--- Data for this task ---

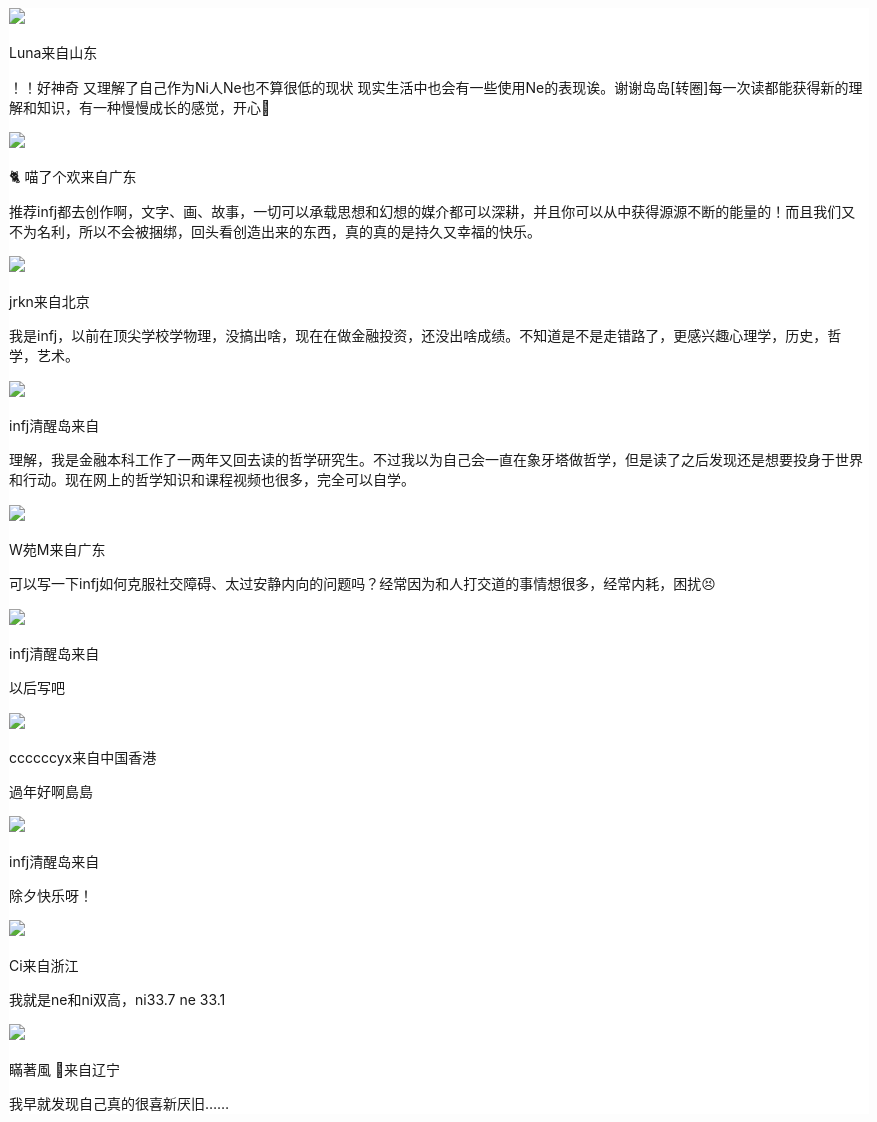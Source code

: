 ![](http://mmsns.qpic.cn/mmsns/iaxNB5XaibCeLTYWIUGCYm7cS1kFxTx4ibUSEBZJ6VnOdXPDItJ9PaGRg/0)

Luna来自山东

！！好神奇 又理解了自己作为Ni人Ne也不算很低的现状
现实生活中也会有一些使用Ne的表现诶。谢谢岛岛[转圈]每一次读都能获得新的理解和知识，有一种慢慢成长的感觉，开心🥳

![](http://mmsns.qpic.cn/mmsns/iaxNB5XaibCeLTYWIUGCYm7cS1kFxTx4ibUSEBZJ6VnOdXPDItJ9PaGRg/0)

🐈 喵了个欢来自广东

推荐infj都去创作啊，文字、画、故事，一切可以承载思想和幻想的媒介都可以深耕，并且你可以从中获得源源不断的能量的！而且我们又不为名利，所以不会被捆绑，回头看创造出来的东西，真的真的是持久又幸福的快乐。

![](http://mmsns.qpic.cn/mmsns/iaxNB5XaibCeLTYWIUGCYm7cS1kFxTx4ibUSEBZJ6VnOdXPDItJ9PaGRg/0)

jrkn来自北京

我是infj，以前在顶尖学校学物理，没搞出啥，现在在做金融投资，还没出啥成绩。不知道是不是走错路了，更感兴趣心理学，历史，哲学，艺术。

![](http://wx.qlogo.cn/mmhead/Q3auHgzwzM4icoibBPppWkMrbLG1lB8KhWHaiaiabBib87BTTdVQC8Cyacg/64)

infj清醒岛来自

理解，我是金融本科工作了一两年又回去读的哲学研究生。不过我以为自己会一直在象牙塔做哲学，但是读了之后发现还是想要投身于世界和行动。现在网上的哲学知识和课程视频也很多，完全可以自学。

![](http://mmsns.qpic.cn/mmsns/iaxNB5XaibCeLTYWIUGCYm7cS1kFxTx4ibUSEBZJ6VnOdXPDItJ9PaGRg/0)

W苑M来自广东

可以写一下infj如何克服社交障碍、太过安静内向的问题吗？经常因为和人打交道的事情想很多，经常内耗，困扰😣

![](http://wx.qlogo.cn/mmhead/Q3auHgzwzM4icoibBPppWkMrbLG1lB8KhWHaiaiabBib87BTTdVQC8Cyacg/64)

infj清醒岛来自

以后写吧

![](http://mmsns.qpic.cn/mmsns/iaxNB5XaibCeLTYWIUGCYm7cS1kFxTx4ibUSEBZJ6VnOdXPDItJ9PaGRg/0)

ccccccyx来自中国香港

過年好啊島島

![](http://wx.qlogo.cn/mmhead/Q3auHgzwzM4icoibBPppWkMrbLG1lB8KhWHaiaiabBib87BTTdVQC8Cyacg/64)

infj清醒岛来自

除夕快乐呀！

![](http://mmsns.qpic.cn/mmsns/iaxNB5XaibCeLTYWIUGCYm7cS1kFxTx4ibUSEBZJ6VnOdXPDItJ9PaGRg/0)

Ci来自浙江

我就是ne和ni双高，ni33.7 ne 33.1

![](http://mmsns.qpic.cn/mmsns/iaxNB5XaibCeLTYWIUGCYm7cS1kFxTx4ibUSEBZJ6VnOdXPDItJ9PaGRg/0)

瞞著風 🌻来自辽宁

我早就发现自己真的很喜新厌旧……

---

— How to complete this task —
Repeat the data above starting at the line with "ccccccyx来自中国香港" and ending at its last line, exactly, with no other lines.

— Result of this exercise —
ccccccyx来自中国香港

過年好啊島島

![](http://wx.qlogo.cn/mmhead/Q3auHgzwzM4icoibBPppWkMrbLG1lB8KhWHaiaiabBib87BTTdVQC8Cyacg/64)

infj清醒岛来自

除夕快乐呀！

![](http://mmsns.qpic.cn/mmsns/iaxNB5XaibCeLTYWIUGCYm7cS1kFxTx4ibUSEBZJ6VnOdXPDItJ9PaGRg/0)

Ci来自浙江

我就是ne和ni双高，ni33.7 ne 33.1

![](http://mmsns.qpic.cn/mmsns/iaxNB5XaibCeLTYWIUGCYm7cS1kFxTx4ibUSEBZJ6VnOdXPDItJ9PaGRg/0)

瞞著風 🌻来自辽宁

我早就发现自己真的很喜新厌旧……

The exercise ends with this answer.